Samplers existed even for low-end machines. I remember using a sampler on my Amiga 500. It was 8-bit, but so are the .MOD samples, and sample rate on the Amiga is limited to 28 kHz per channel too.

On IBM-PCs with a high-end sound card, it was probably possible to get 16-bit/higher sample rate (then convert to 8SVX or whatever).

To create good samples from those keyboards, you had to record the samples with a sampler:

  • using different octaves (different octaves often mean different sounds, plus strecting the sample rate will yield mediocre results). Doesn't apply to drum/percussion samples.
  • for strings or piano, you had to record chords to avoid wasting module channels (often limited to 4, with a stretch at 7 or 8 but with extra CPU power)
  • for strings/leads, you had to make sure the looping point was at the same level as the starting point, else the sample could "click" when looping
  • using different note attacks (if you really wanted that the instrument sounded good)

Very rarely, what was possible was to record from real songs, for instance when the drums/instrument is alone on the track.

I also remember buying an audio CD with a lot of sampled sounds from known keyboards and rythm units. Those could be extracted to .wav and converted, or just sampled (wasteful, but converting to .wav wasn't easy before the CD-ROM era).

Or did they find a way to somehow dump the keyboard firmware and/or reverse engineer sample banks provided by the keyboard vendor and convert the samples into a format that could be understood by Scream Tracker / Fast Tracker (or whatever tracker music editor they used)?

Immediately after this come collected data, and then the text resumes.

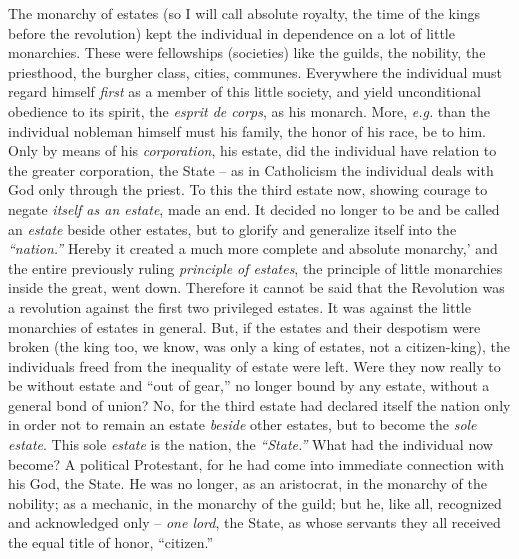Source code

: \documentclass[12pt,a4paper]{book}
\begin{document}
The monarchy of estates (so I will call absolute royalty, the time of the 
kings before the revolution) kept the individual in dependence on a lot of 
little monarchies. These were fellowships (societies) like the guilds, the 
nobility, the priesthood, the burgher class, cities, communes. Everywhere the 
individual must regard himself \textit{first} as a member of this little 
society, and yield unconditional obedience to its spirit, the \textit{esprit 
de corps}, as his monarch. More, \textit{e.g.} than the individual nobleman 
himself must his family, the honor of his race, be to him. Only by means of 
his \textit{corporation}, his estate, did the individual have relation to the 
greater corporation, the State -- as in Catholicism the individual deals with 
God only through the priest. To this the third estate now, showing courage to 
negate \textit{itself as an estate}, made an end. It decided no longer to be 
and be called an \textit{estate} beside other estates, but to glorify and 
generalize itself into the \textit{``nation.''} Hereby it created a much 
more complete and absolute monarchy,' and the entire previously ruling 
\textit{principle of estates}, the principle of little monarchies inside the 
great, went down. Therefore it cannot be said that the Revolution was a 
revolution against the first two privileged estates. It was against the little 
monarchies of estates in general. But, if the estates and their despotism were 
broken (the king too, we know, was only a king of estates, not a 
citizen-king), the individuals freed from the inequality of estate were left. 
Were they now really to be without estate and ``out of gear,'' no longer 
bound by any estate, without a general bond of union? No, for the third estate 
had declared itself the nation only in order not to remain an estate 
\textit{beside} other estates, but to become the \textit{sole estate}. This 
sole \textit{estate} is the nation, the \textit{``State.''} What had the 
individual now become? A political Protestant, for he had come into immediate 
connection with his God, the State. He was no longer, as an aristocrat, in the 
monarchy of the nobility; as a mechanic, in the monarchy of the guild; but he, 
like all, recognized and acknowledged only -- \textit{one lord}, the State, as 
whose servants they all received the equal title of honor, ``citizen.''
\end{document}
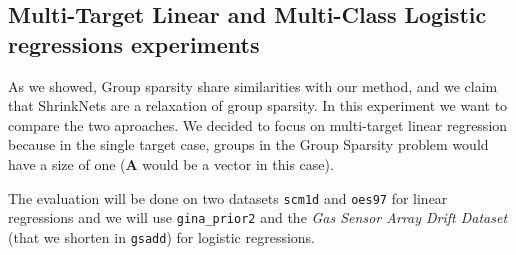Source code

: \subsection{Multi-Target Linear and Multi-Class Logistic regressions experiments}
As we showed, Group sparsity share similarities with our method, and we claim
that ShrinkNets are a relaxation of group sparsity.  In this experiment we want
to compare the two aproaches.  We decided to focus on multi-target linear
regression because in the single target case, groups in the Group Sparsity
problem would have a size of one ($\bm{A}$ would be a vector in this case).

The evaluation will be done on two datasets \texttt{scm1d} and \texttt{oes97}
\cite{Spyromitros-Xioufis2016} for linear regressions and we will use \texttt{gina\_prior2} \cite{4371065} and
the \textit{Gas Sensor Array Drift Dataset} \cite{VERGARA2012320} (that we shorten in
\texttt{gsadd}) for logistic regressions.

That would be difficult and not practical because a sound is often not a sample but a mix of sample + effects. For instance, if you press a key very strongly, the keyboard could issue another sample or a mix of 2 samples because the attack is different (for instance a piano).

Now MT32 emulators exist (for instance munt) and the MT32-like roms have been dumped, but it's still difficult to convert the samples from this data.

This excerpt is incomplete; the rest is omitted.